GPU-Accelerated ONNX Runtime for darktable

May 25, 2026 · View on GitHub

darktable bundles a CPU-only ONNX Runtime on Linux, DirectML on Windows, and CoreML on macOS. To enable GPU acceleration for AI features (denoise, upscale, segmentation), install a GPU-enabled ONNX Runtime build using one of the install scripts in this directory.

macOS users don't need to install anything – CoreML acceleration is bundled with darktable.

What's bundled by default

Platform	Bundled ONNX Runtime	GPU support
Linux	CPU only	None – install GPU ONNX Runtime below
Windows	DirectML	AMD, NVIDIA, Intel via DirectX 12
macOS	CoreML	Apple Neural Engine

Installing via script

Local install

Linux:

./tools/ai/install-ort-gpu.sh --help    # see all flags
./tools/ai/install-ort-gpu.sh

Windows (PowerShell):

.\tools\ai\install-ort-gpu.ps1 -Help    # see all flags
.\tools\ai\install-ort-gpu.ps1

If Windows blocks the script ("running scripts is disabled on this system"), bypass once:

powershell -ExecutionPolicy Bypass -File .\tools\ai\install-ort-gpu.ps1

One-line install

Linux:

curl -fsSL https://raw.githubusercontent.com/darktable-org/darktable/HEAD/tools/ai/install-ort-gpu.sh | bash

Windows (PowerShell):

irm https://raw.githubusercontent.com/darktable-org/darktable/HEAD/tools/ai/install-ort-gpu.ps1 | iex

When no local ort_gpu.json is found the scripts automatically fetch the manifest from GitHub, so no extra files are needed.

Script prerequisites

Linux – bash, curl, jq.

Windows – PowerShell 5.1+.

GPU / driver requirements

NVIDIA (CUDA) – Pascal-or-newer GPU (compute 6.0+), driver 525+, CUDA Toolkit 12.x or 13.x, cuDNN 9.x.

AMD (MIGraphX) – ROCm-supported GPU (Radeon RX 7700+ / Instinct MI100+), ROCm 6.x+ with MIGraphX.

Intel (OpenVINO) – Intel iGPU (HD/UHD/Iris Xe) or Arc discrete, GPU driver with OpenCL (intel-opencl-icd) and/or Level Zero.
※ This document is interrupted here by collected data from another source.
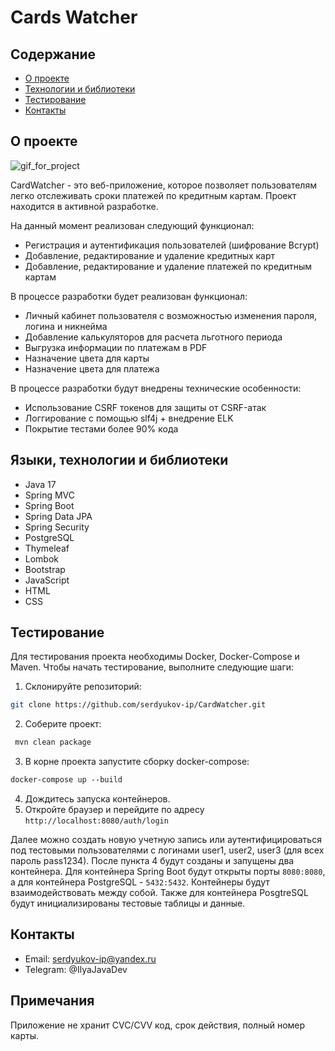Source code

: # Cards Watcher

## Содержание
- [О проекте](#о-проекте)
- [Технологии и библиотеки](#технологии-и-библиотеки)
- [Тестирование](#тестирование)
- [Контакты](#контакты)

## О проекте

![gif_for_project](https://github.com/serdyukov-ip/cards-watcher/assets/53144887/c0b98598-1c73-42f6-8696-f14182fc1597)

CardWatcher - это веб-приложение, которое позволяет пользователям легко отслеживать сроки платежей по кредитным картам. Проект находится в активной разработке.

На данный момент реализован следующий функционал:
- Регистрация и аутентификация пользователей (шифрование Bcrypt)
- Добавление, редактирование и удаление кредитных карт
- Добавление, редактирование и удаление платежей по кредитным картам

В процессе разработки будет реализован функционал:
- Личный кабинет пользователя с возможностью изменения пароля, логина и никнейма
- Добавление калькуляторов для расчета льготного периода
- Выгрузка информации по платежам в PDF
- Назначение цвета для карты
- Назначение цвета для платежа

В процессе разработки будут внедрены технические особенности:
- Использование CSRF токенов для защиты от CSRF-атак
- Логгирование с помощью slf4j + внедрение ELK
- Покрытие тестами более 90% кода

## Языки, технологии и библиотеки
- Java 17
- Spring MVC
- Spring Boot
- Spring Data JPA
- Spring Security
- PostgreSQL
- Thymeleaf
- Lombok
- Bootstrap
- JavaScript
- HTML
- CSS

## Тестирование

Для тестирования проекта необходимы Docker, Docker-Compose и Maven. Чтобы начать тестирование, выполните следующие шаги:

1. Склонируйте репозиторий:
```bash
git clone https://github.com/serdyukov-ip/CardWatcher.git
```
2. Соберите проект:
```bash
 mvn clean package
```
3. В корне проекта запустите сборку docker-compose:
```dockerfile
docker-compose up --build
```
4. Дождитесь запуска контейнеров.
5. Откройте браузер и перейдите по адресу `http://localhost:8080/auth/login`

Далее можно создать новую учетную запись или аутентифицироваться под тестовыми пользователями с логинами user1, user2, user3 (для всех пароль pass1234).
После пункта 4 будут созданы и запущены два контейнера. Для контейнера Spring Boot будут открыты порты `8080:8080`, а для контейнера PostgreSQL - `5432:5432`. Контейнеры будут взаимодействовать между собой. 
Также для контейнера PosgtreSQL будут инициализированы тестовые таблицы и данные.

## Контакты

- Email: serdyukov-ip@yandex.ru
- Telegram: @IlyaJavaDev

## Примечания

Приложение не хранит CVC/CVV код, срок действия, полный номер карты.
The OpenVINO runtime ships in the package.

AMD: building from source

If the prebuilt package doesn't work (ABI mismatch, unsupported ROCm version), build ONNX Runtime against your installed ROCm:

./tools/ai/install-ort-amd-build.sh

Requires cmake 3.26+, gcc/g++, python3, git. Takes 10–20 minutes.

Installing manually

If the scripts won't run for you (locked-down environment, custom audit requirements, GitHub API rate-limited – see below) you can fetch and place the files yourself. The end goal is just a libonnxruntime.so.* / onnxruntime.dll on disk that darktable can be pointed at.

Where to download

Vendor	Source
NVIDIA CUDA 12	GitHub Releases – `onnxruntime-{linux\|win}-x64-gpu-X.Y.Z.{tgz\|zip}`
NVIDIA CUDA 13	GitHub Releases – `onnxruntime-{linux\|win}-x64-gpu_cuda13-X.Y.Z.{tgz\|zip}`
AMD ROCm 6.x	PyPI `onnxruntime-rocm` – `cp312` `manylinux` wheel
AMD ROCm 7.x	PyPI `onnxruntime-migraphx` – `cp312` `manylinux` wheel
Intel OpenVINO (Linux)	PyPI `onnxruntime-openvino` – `cp312` `manylinux_2_28_x86_64` wheel
Intel OpenVINO (Windows)	PyPI `onnxruntime-openvino` + PyPI `openvino` – both `cp312` `win_amd64`

For NVIDIA we recommend GitHub Releases for manual installs of either CUDA version – the tarball/zip layout is simpler to extract by hand than the onnxruntime-gpu PyPI wheel (which buries the library under onnxruntime/capi/). The install script uses PyPI for CUDA 12 because GitHub's API rate-limited discovery is unnecessary when PyPI exposes the same artifact via a friendlier JSON endpoint.

Extracting

The goal: one directory containing the main library, all libonnxruntime_providers_* plugins, any bundled native deps, and the LICENSE / ThirdPartyNotices.txt files. The install script uses these conventional locations and darktable -d ai auto-detects them:

Vendor / EP	Linux	Windows
NVIDIA CUDA	`~/.local/lib/onnxruntime-cuda/`	`%LOCALAPPDATA%\onnxruntime-cuda\`
AMD ROCm 6	`~/.local/lib/onnxruntime-rocm/`	n/a
AMD ROCm 7 / MIGraphX	`~/.local/lib/onnxruntime-migraphx/`	n/a
Intel OpenVINO	`~/.local/lib/onnxruntime-openvino/`	`%LOCALAPPDATA%\onnxruntime-openvino\`

Any path works – the table is just what the script uses. Substitute as you like; the only requirement is keeping all files from one extraction together.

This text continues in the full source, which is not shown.